One of the highlights of the Waldorf Astoria Maldives Ithaafushi is its 11 restaurants and lounges, each a unique experience, be it al fresco drinks overlooking shimmering pools or dining among treetops in a bamboo nest.
And the mind behind these dining experiences is chef Vijayakant Shanmugam. He joined the Waldorf Astoria Maldives Ithaafushi after a long career in hospitality in Singapore, and we are delighted to have him for an exclusive, learning about his story and new life in the Maldives.
Meet chef Vijayakant Shanmugam
GLH: Chef Vijayakant Shanmugam. It’s an absolute pleasure to have you answer a few of our questions. So as we understand, you’ve worked in Singapore for many years before moving to the Maldives some 2 years ago. What made you decide to join the Waldorf Astoria Maldives Ithaafushi?
Chef Vijayakant Shanmugam: With Singapore being my home and where I spent most of my career as a chef, it has always been a dream of mine to join a luxury brand like the Waldorf Astoria. And after working for the Hilton brand for five years, joining the pre-opening team of the Waldorf Astoria Maldives Ithaafushi was a great opportunity to work in a resort with multiple outlets – a huge passion of mine!
GLH: Did working on the secluded Ithaafushi Island change your way of cooking, in terms of your process and the ingredients you use?
Chef Vijayakant Shanmugam: In the Maldives, sourcing produce from all over the world can sometimes have its challenges. However, with proper planning and implementation, we can acquire almost every product required for every dish. My cooking style remains the same, but a skilled chef is one who has the ability to adapt his or her cooking methods to the products and equipment available without compromising on quality.

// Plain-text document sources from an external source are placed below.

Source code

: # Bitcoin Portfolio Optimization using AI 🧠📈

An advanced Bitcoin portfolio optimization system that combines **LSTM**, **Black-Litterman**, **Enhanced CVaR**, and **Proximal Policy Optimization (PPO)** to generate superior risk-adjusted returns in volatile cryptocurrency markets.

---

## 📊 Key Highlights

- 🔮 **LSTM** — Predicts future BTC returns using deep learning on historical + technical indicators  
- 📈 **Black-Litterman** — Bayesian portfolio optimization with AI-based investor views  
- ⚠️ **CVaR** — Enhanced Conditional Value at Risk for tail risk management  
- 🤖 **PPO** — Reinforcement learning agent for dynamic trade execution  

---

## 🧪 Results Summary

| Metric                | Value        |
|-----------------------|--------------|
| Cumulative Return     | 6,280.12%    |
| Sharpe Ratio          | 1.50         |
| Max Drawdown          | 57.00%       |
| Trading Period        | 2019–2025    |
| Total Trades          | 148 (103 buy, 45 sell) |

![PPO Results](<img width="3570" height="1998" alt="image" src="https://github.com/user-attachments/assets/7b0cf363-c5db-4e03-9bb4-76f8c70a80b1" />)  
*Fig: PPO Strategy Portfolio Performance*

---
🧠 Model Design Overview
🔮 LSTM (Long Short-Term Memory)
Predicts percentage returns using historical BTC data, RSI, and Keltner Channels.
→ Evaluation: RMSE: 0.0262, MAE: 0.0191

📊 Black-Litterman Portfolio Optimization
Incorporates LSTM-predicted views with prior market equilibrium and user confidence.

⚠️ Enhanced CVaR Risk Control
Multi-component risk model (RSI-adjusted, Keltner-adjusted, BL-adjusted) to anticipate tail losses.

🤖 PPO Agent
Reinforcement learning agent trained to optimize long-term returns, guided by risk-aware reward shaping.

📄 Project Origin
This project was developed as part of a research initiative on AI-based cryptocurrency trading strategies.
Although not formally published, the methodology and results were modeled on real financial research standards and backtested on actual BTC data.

GLH: When people come to the Maldives, they want a change of scenery, be with themselves and discover new things. What role does food play in this?
Chef Vijayakant Shanmugam: After the incredible sense of arrival to the hotel, I believe the next most crucial factor is the food. Meals are always a daily topic for our guests, many of whom have eaten in some of the best restaurants in the world. So my team of chefs and I have a big responsibility to ensure every meal is a memorable and unique experience for every guest.
Now with 11 restaurants, there is also a broad spectrum of concepts and dining experiences.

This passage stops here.